Bienvenido,  Alberto Tena López

Revista nº 8

14/05/2009Órgano de Verdalongapor EL ZOCO

Sobre la tribuna del coro de la iglesia de El Salvador de Leganés, se eleva majestuosamente un elegante órgano dieciochesco que forma una parte importante del patrimonio histórico-artístico que acumula la ciudad, y un bello antecedente de su rica tradición musical

Organo de VerdalongaAunque destruido con el paso el tiempo, el órgano se conserva con todo su esplendor tras una minuciosa labor de restauración realizada por José Mª Arrizabalaga y terminada en diciembre de 1993. Tras esta reconstrucción, el órgano de El Salvador sigue mostrando sus cualidades musicales en los conciertos que prestigiosos maestros organeros ejecutan periódicamente en la iglesia.

El aspecto definitivo de este instrumento musical data de 1790, después de dos años de trabajos realizados en el taller que tenía José de Verdalonga Romero, en la calle de San Bernardo, entonces afueras de Madrid. José fue el organero más conocido de una familia de acreditados músicos de Guadalajara, artífices durante varias generaciones de numerosos órganos de la escuela española acabados con gran maestría. Seis años después José de Verdalonga culminará su labor artística con la construcción de uno de los mejores órganos del mundo en su clase, el del Evangelio de la Catedral de Toledo, donde también fue gran maestro y organero hasta su muerte en 1809.

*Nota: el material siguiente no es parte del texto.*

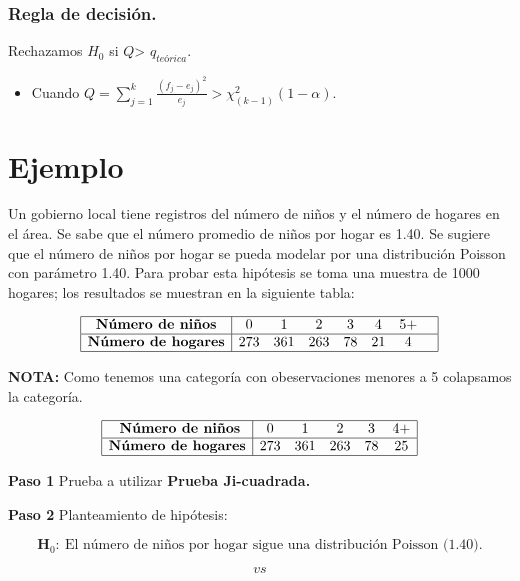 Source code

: \documentclass[
  a4paper,
  oneside,
  openany]{book}
\providecommand{\tightlist}{%
  \setlength{\itemsep}{0pt}\setlength{\parskip}{0pt}}
\begin{document}
\hypertarget{regla-de-decisiuxf3n.}{%
\subsubsection*{Regla de decisión.}\label{regla-de-decisiuxf3n.}}


Rechazamos \(H_0\) si \(Q\)\textgreater{} \(q_{teórica}.\)

\begin{itemize}
\tightlist
\item
  Cuando \(Q= \sum_{j=1}^{k}\frac{(f_{j}-e_{j})^2}{e_{j}} > \chi^2_{(k-1)}(1-\alpha).\)
\end{itemize}

\hypertarget{ejemplo-11}{%
\section{Ejemplo}\label{ejemplo-11}}

Un gobierno local tiene registros del número de niños y el número de hogares en el área. Se sabe que el número promedio de niños por hogar es 1.40. Se sugiere que el número de niños por hogar se pueda modelar por una distribución Poisson con parámetro 1.40.
Para probar esta hipótesis se toma una muestra de 1000 hogares; los resultados se muestran en la siguiente tabla:

\[
\begin{array}{|c |c c c c c c c|}
\hline
\textbf{Número de niños} &0 &1 &2& 3&4 &5+& \\
\hline
\textbf{Número de hogares} & 273& 361&263 &78 & 21 & 4& \\
\hline
\end{array}
\]

\textbf{NOTA:} Como tenemos una categoría con obeservaciones menores a 5 colapsamos la categoría.

\[
\begin{array}{|c |c c c c c|}
\hline
\textbf{  Número de niños} &0 &1 &2& 3&4+  \\
\hline
\textbf{Número de hogares} & 273& 361&263 &78 & 25  \\
\hline
\end{array}
\]

\textbf{Paso 1} Prueba a utilizar \textbf{Prueba Ji-cuadrada.}

\textbf{Paso 2} Planteamiento de hipótesis:

\[\textbf{H}_0: \ \mbox{El número de niños por hogar sigue una distribución Poisson (1.40).}\]

\[vs\]
\end{document}
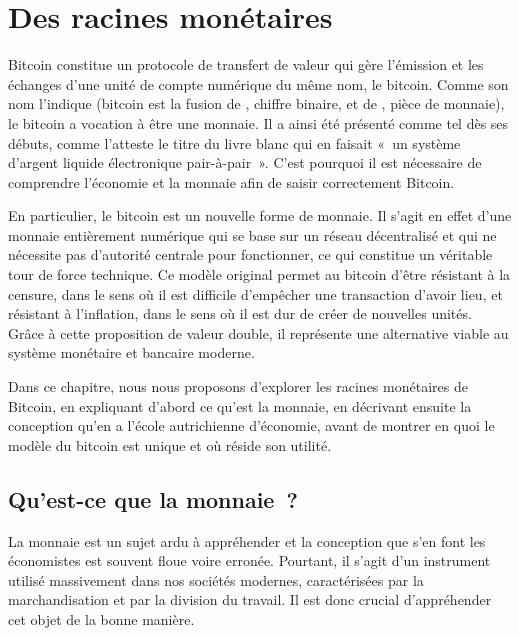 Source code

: 
\chapter{Des racines monétaires}
\label{ch:monnaie}

Bitcoin constitue un protocole de transfert de valeur qui gère l'émission et les échanges d'une unité de compte numérique du même nom, le bitcoin. Comme son nom l'indique (bitcoin est la fusion de , chiffre binaire, et de , pièce de monnaie), le bitcoin a vocation à être une monnaie. Il a ainsi été présenté comme tel dès ses débuts, comme l'atteste le titre du livre blanc qui en faisait «~un système d'argent liquide électronique pair-à-pair~». C'est pourquoi il est nécessaire de comprendre l'économie et la monnaie afin de saisir correctement Bitcoin.

En particulier, le bitcoin est un nouvelle forme de monnaie. Il s'agit en effet d'une monnaie entièrement numérique qui se base sur un réseau décentralisé et qui ne nécessite pas d'autorité centrale pour fonctionner, ce qui constitue un véritable tour de force technique. Ce modèle original permet au bitcoin d'être résistant à la censure, dans le sens où il est difficile d'empêcher une transaction d'avoir lieu, et résistant à l'inflation, dans le sens où il est dur de créer de nouvelles unités. Grâce à cette proposition de valeur double, il représente une alternative viable au système monétaire et bancaire moderne.

Dans ce chapitre, nous nous proposons d'explorer les racines monétaires de Bitcoin, en expliquant d'abord ce qu'est la monnaie, en décrivant ensuite la conception qu'en a l'école autrichienne d'économie, avant de montrer en quoi le modèle du bitcoin est unique et où réside son utilité.

\section*{Qu'est-ce que la monnaie~?}

La monnaie est un sujet ardu à appréhender et la conception que s'en font les économistes est souvent floue voire erronée. Pourtant, il s'agit d'un instrument utilisé massivement dans nos sociétés modernes, caractérisées par la marchandisation et par la division du travail. Il est donc crucial d'appréhender cet objet de la bonne manière.

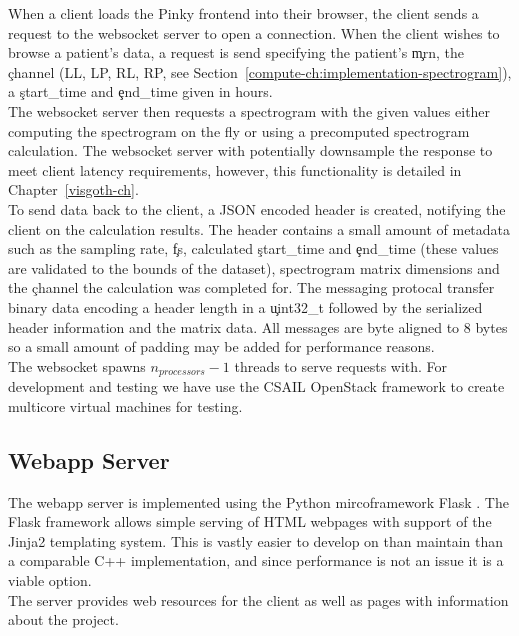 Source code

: When a client loads the Pinky frontend into their browser, the client sends a
request to the websocket server to open a connection. When the client wishes to
browse a patient's data, a request is send specifying the patient's \c{mrn},
the \c{channel} (LL, LP, RL, RP, see
Section~\ref{compute-ch:implementation-spectrogram}), a \c{start\_time} and
\c{end\_time} given in hours. \\

The websocket server then requests a spectrogram with the given values either
computing the spectrogram on the fly or using a precomputed spectrogram
calculation. The websocket server with potentially downsample the response to
meet client latency requirements, however, this functionality is detailed in
Chapter~\ref{visgoth-ch}. \\

To send data back to the client, a JSON encoded header is created, notifying
the client on the calculation results. The header contains a small amount of
metadata such as the sampling rate, \c{fs}, calculated \c{start\_time} and
\c{end\_time} (these values are validated to the bounds of the dataset),
spectrogram matrix dimensions and the \c{channel} the calculation was completed
for. The messaging protocal transfer binary data encoding a header length in a
\c{uint32\_t} followed by the serialized header information and the matrix data.
All messages are byte aligned to 8 bytes so a small amount of padding may be
added for performance reasons. \\

The websocket spawns $n_{processors} - 1$ threads to serve requests with. For
development and testing we have use the CSAIL OpenStack framework to create
multicore virtual machines for testing.

\subsection{Webapp Server}\label{compute-ch:implementation-webapp}

The webapp server is implemented using the Python mircoframework Flask
\cite{flask}. The Flask framework allows simple serving of HTML webpages with
support of the Jinja2 \cite{jinja2} templating system. This is vastly easier to
develop on than maintain than a comparable C++ implementation, and since
performance is not an issue it is a viable option. \\

The server provides web resources for the client as well as pages with
information about the project.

El órgano es de dimensiones humildes, con una arquitectura de apariencia refinada y cortesana, pues sobre la madera de la caja las tonalidades rojizas y verdosas de su policromía imitan mármoles y jaspes, reservándose el dorado para los primorosos detalles decorativos. Esta característica cromática lo integra en el estilo neoclásico, aunque la forma de la caja mantiene una arquitectura y decoración de tradición barroca. Responsable íntegramente de la parte musical y decorativa, Verdalonga se aprovechó de una caja original atribuida a Ventura de Echevarría, que fue aumentada posteriormente por Domingo de Mendoza, maestro de la capilla de Felipe V.

La caja fue decorada de acuerdo a los gustos coetáneos pero manteniendo una estructura donde predominan las curvas barroquizantes. La parte inferior del instrumento se limita a la extensión del teclado, alargándose sobre una batalla para escalonarse dividida en cinco castillos del flautado de traza barroca; sobre su alta parte central se corona con preciosas tallas de instrumentos de viento y unas notas musicales que caen sobre el castillo central, mientras sustentan una hermosa lira que centra la ventana ovalada abierta sobre la linterna de la parte superior que a su vez es coronada por una delicada talla aconchada con la figura de la cabeza de un querubín.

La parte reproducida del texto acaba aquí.